▶ _Assignment_
Set down each entry as it stands. Skip the pictures.

*****

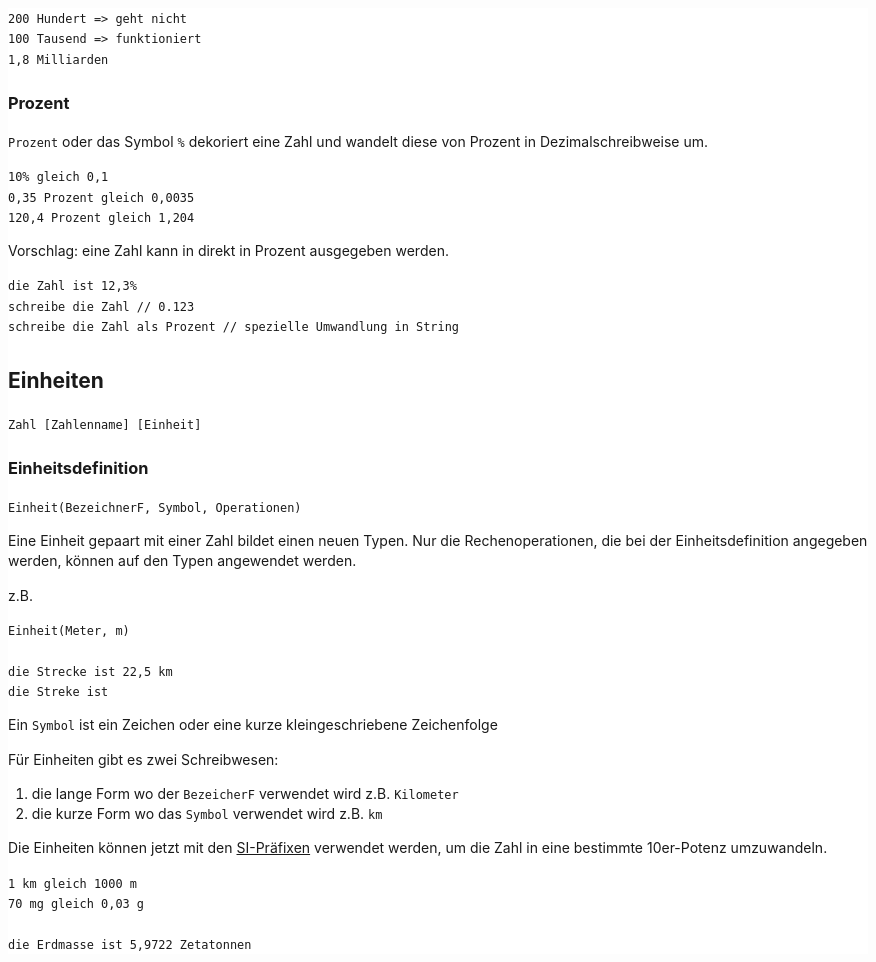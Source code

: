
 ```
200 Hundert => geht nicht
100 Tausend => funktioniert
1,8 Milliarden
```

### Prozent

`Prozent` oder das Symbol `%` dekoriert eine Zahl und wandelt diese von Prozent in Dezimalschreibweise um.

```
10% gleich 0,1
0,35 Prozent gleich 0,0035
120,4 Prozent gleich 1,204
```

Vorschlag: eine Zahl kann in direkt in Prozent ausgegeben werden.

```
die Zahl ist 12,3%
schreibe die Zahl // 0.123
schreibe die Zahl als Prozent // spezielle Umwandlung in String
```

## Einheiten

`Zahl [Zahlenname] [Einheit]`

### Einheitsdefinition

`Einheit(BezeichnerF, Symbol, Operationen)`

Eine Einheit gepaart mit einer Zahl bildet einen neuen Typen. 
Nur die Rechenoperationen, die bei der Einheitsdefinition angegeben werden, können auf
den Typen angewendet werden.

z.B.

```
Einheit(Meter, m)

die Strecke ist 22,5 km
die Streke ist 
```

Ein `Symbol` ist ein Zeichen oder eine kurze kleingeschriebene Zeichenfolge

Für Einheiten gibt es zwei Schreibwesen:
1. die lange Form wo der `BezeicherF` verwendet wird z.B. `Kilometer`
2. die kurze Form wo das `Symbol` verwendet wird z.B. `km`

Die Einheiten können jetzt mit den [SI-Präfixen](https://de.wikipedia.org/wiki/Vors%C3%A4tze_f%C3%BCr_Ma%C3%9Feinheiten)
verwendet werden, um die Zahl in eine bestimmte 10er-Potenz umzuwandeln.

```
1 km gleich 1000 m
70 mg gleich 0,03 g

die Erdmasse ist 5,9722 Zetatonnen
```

*****

▶ _Written answer_
Source code

:
 ```
200 Hundert => geht nicht
100 Tausend => funktioniert
1,8 Milliarden
```

### Prozent

`Prozent` oder das Symbol `%` dekoriert eine Zahl und wandelt diese von Prozent in Dezimalschreibweise um.

```
10% gleich 0,1
0,35 Prozent gleich 0,0035
120,4 Prozent gleich 1,204
```

Vorschlag: eine Zahl kann in direkt in Prozent ausgegeben werden.

```
die Zahl ist 12,3%
schreibe die Zahl // 0.123
schreibe die Zahl als Prozent // spezielle Umwandlung in String
```

## Einheiten

`Zahl [Zahlenname] [Einheit]`

### Einheitsdefinition

`Einheit(BezeichnerF, Symbol, Operationen)`

Eine Einheit gepaart mit einer Zahl bildet einen neuen Typen. 
Nur die Rechenoperationen, die bei der Einheitsdefinition angegeben werden, können auf
den Typen angewendet werden.

z.B.

```
Einheit(Meter, m)

die Strecke ist 22,5 km
die Streke ist 
```

Ein `Symbol` ist ein Zeichen oder eine kurze kleingeschriebene Zeichenfolge

Für Einheiten gibt es zwei Schreibwesen:
1. die lange Form wo der `BezeicherF` verwendet wird z.B. `Kilometer`
2. die kurze Form wo das `Symbol` verwendet wird z.B. `km`

Die Einheiten können jetzt mit den [SI-Präfixen](https://de.wikipedia.org/wiki/Vors%C3%A4tze_f%C3%BCr_Ma%C3%9Feinheiten)
verwendet werden, um die Zahl in eine bestimmte 10er-Potenz umzuwandeln.

```
1 km gleich 1000 m
70 mg gleich 0,03 g

die Erdmasse ist 5,9722 Zetatonnen
```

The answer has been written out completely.